Stored data:
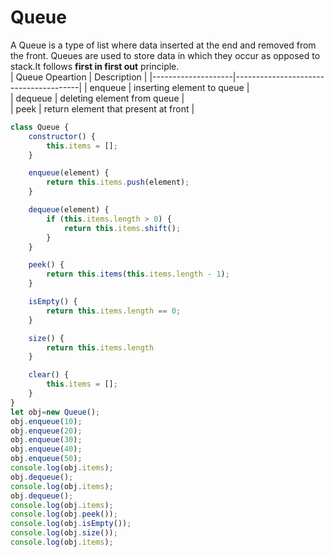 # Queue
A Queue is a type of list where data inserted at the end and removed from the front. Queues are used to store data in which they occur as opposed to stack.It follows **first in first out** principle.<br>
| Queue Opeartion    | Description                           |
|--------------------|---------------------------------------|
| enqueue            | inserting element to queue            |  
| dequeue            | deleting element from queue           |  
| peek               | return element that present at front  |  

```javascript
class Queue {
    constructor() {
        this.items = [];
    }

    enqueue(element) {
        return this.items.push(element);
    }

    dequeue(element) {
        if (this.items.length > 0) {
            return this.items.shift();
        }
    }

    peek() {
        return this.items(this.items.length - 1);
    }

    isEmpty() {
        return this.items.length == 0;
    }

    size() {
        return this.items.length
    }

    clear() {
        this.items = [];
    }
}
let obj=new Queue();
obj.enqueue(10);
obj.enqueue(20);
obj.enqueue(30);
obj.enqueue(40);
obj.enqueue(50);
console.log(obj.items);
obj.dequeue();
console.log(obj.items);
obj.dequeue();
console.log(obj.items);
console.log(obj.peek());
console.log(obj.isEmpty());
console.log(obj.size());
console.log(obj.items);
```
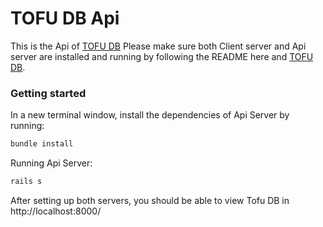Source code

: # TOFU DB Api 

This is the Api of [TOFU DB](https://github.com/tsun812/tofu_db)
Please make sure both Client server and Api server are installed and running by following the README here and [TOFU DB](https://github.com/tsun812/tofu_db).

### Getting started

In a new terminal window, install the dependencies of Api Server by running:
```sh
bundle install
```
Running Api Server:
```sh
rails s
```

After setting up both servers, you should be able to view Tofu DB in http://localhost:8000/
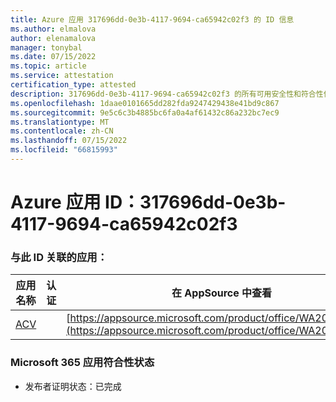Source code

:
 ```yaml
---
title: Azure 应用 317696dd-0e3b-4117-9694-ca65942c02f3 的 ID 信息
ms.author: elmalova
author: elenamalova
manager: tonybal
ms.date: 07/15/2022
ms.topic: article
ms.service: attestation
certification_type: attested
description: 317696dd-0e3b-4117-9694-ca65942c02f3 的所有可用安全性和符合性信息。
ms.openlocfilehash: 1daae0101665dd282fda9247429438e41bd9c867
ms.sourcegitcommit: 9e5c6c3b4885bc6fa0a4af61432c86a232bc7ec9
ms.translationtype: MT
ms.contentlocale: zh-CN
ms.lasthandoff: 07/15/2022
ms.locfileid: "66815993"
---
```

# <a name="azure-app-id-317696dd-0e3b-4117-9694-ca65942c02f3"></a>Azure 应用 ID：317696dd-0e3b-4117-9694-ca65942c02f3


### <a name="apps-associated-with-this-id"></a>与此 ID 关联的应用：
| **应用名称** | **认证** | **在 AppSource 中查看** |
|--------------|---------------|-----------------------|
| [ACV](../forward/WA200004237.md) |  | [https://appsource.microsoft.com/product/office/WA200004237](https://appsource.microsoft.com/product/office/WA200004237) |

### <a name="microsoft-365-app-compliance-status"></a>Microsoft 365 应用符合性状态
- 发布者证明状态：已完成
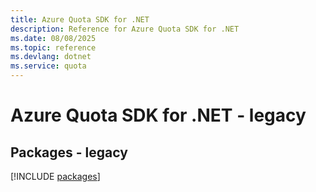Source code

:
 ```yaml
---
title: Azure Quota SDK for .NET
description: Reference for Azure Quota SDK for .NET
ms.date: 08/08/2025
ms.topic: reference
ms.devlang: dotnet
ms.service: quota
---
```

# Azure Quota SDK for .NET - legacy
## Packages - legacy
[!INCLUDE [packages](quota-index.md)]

> _Work instructions_
Exactly as they stand, set down all of the entries above, minus every picture.

> _Response area_
 # Queue
A Queue is a type of list where data inserted at the end and removed from the front. Queues are used to store data in which they occur as opposed to stack.It follows **first in first out** principle.<br>
| Queue Opeartion    | Description                           |
|--------------------|---------------------------------------|
| enqueue            | inserting element to queue            |  
| dequeue            | deleting element from queue           |  
| peek               | return element that present at front  |  

```javascript
class Queue {
    constructor() {
        this.items = [];
    }

    enqueue(element) {
        return this.items.push(element);
    }

    dequeue(element) {
        if (this.items.length > 0) {
            return this.items.shift();
        }
    }

    peek() {
        return this.items(this.items.length - 1);
    }

    isEmpty() {
        return this.items.length == 0;
    }

    size() {
        return this.items.length
    }

    clear() {
        this.items = [];
    }
}
let obj=new Queue();
obj.enqueue(10);
obj.enqueue(20);
obj.enqueue(30);
obj.enqueue(40);
obj.enqueue(50);
console.log(obj.items);
obj.dequeue();
console.log(obj.items);
obj.dequeue();
console.log(obj.items);
console.log(obj.peek());
console.log(obj.isEmpty());
console.log(obj.size());
console.log(obj.items);
```
Source code

: # TOFU DB Api 

This is the Api of [TOFU DB](https://github.com/tsun812/tofu_db)
Please make sure both Client server and Api server are installed and running by following the README here and [TOFU DB](https://github.com/tsun812/tofu_db).

### Getting started

In a new terminal window, install the dependencies of Api Server by running:
```sh
bundle install
```
Running Api Server:
```sh
rails s
```

After setting up both servers, you should be able to view Tofu DB in http://localhost:8000/
Source code

:
 ```yaml
---
title: Azure 应用 317696dd-0e3b-4117-9694-ca65942c02f3 的 ID 信息
ms.author: elmalova
author: elenamalova
manager: tonybal
ms.date: 07/15/2022
ms.topic: article
ms.service: attestation
certification_type: attested
description: 317696dd-0e3b-4117-9694-ca65942c02f3 的所有可用安全性和符合性信息。
ms.openlocfilehash: 1daae0101665dd282fda9247429438e41bd9c867
ms.sourcegitcommit: 9e5c6c3b4885bc6fa0a4af61432c86a232bc7ec9
ms.translationtype: MT
ms.contentlocale: zh-CN
ms.lasthandoff: 07/15/2022
ms.locfileid: "66815993"
---
```

# <a name="azure-app-id-317696dd-0e3b-4117-9694-ca65942c02f3"></a>Azure 应用 ID：317696dd-0e3b-4117-9694-ca65942c02f3


### <a name="apps-associated-with-this-id"></a>与此 ID 关联的应用：
| **应用名称** | **认证** | **在 AppSource 中查看** |
|--------------|---------------|-----------------------|
| [ACV](../forward/WA200004237.md) |  | [https://appsource.microsoft.com/product/office/WA200004237](https://appsource.microsoft.com/product/office/WA200004237) |

### <a name="microsoft-365-app-compliance-status"></a>Microsoft 365 应用符合性状态
- 发布者证明状态：已完成
Source code

:
 ```yaml
---
title: Azure Quota SDK for .NET
description: Reference for Azure Quota SDK for .NET
ms.date: 08/08/2025
ms.topic: reference
ms.devlang: dotnet
ms.service: quota
---
```

# Azure Quota SDK for .NET - legacy
## Packages - legacy
[!INCLUDE [packages](quota-index.md)]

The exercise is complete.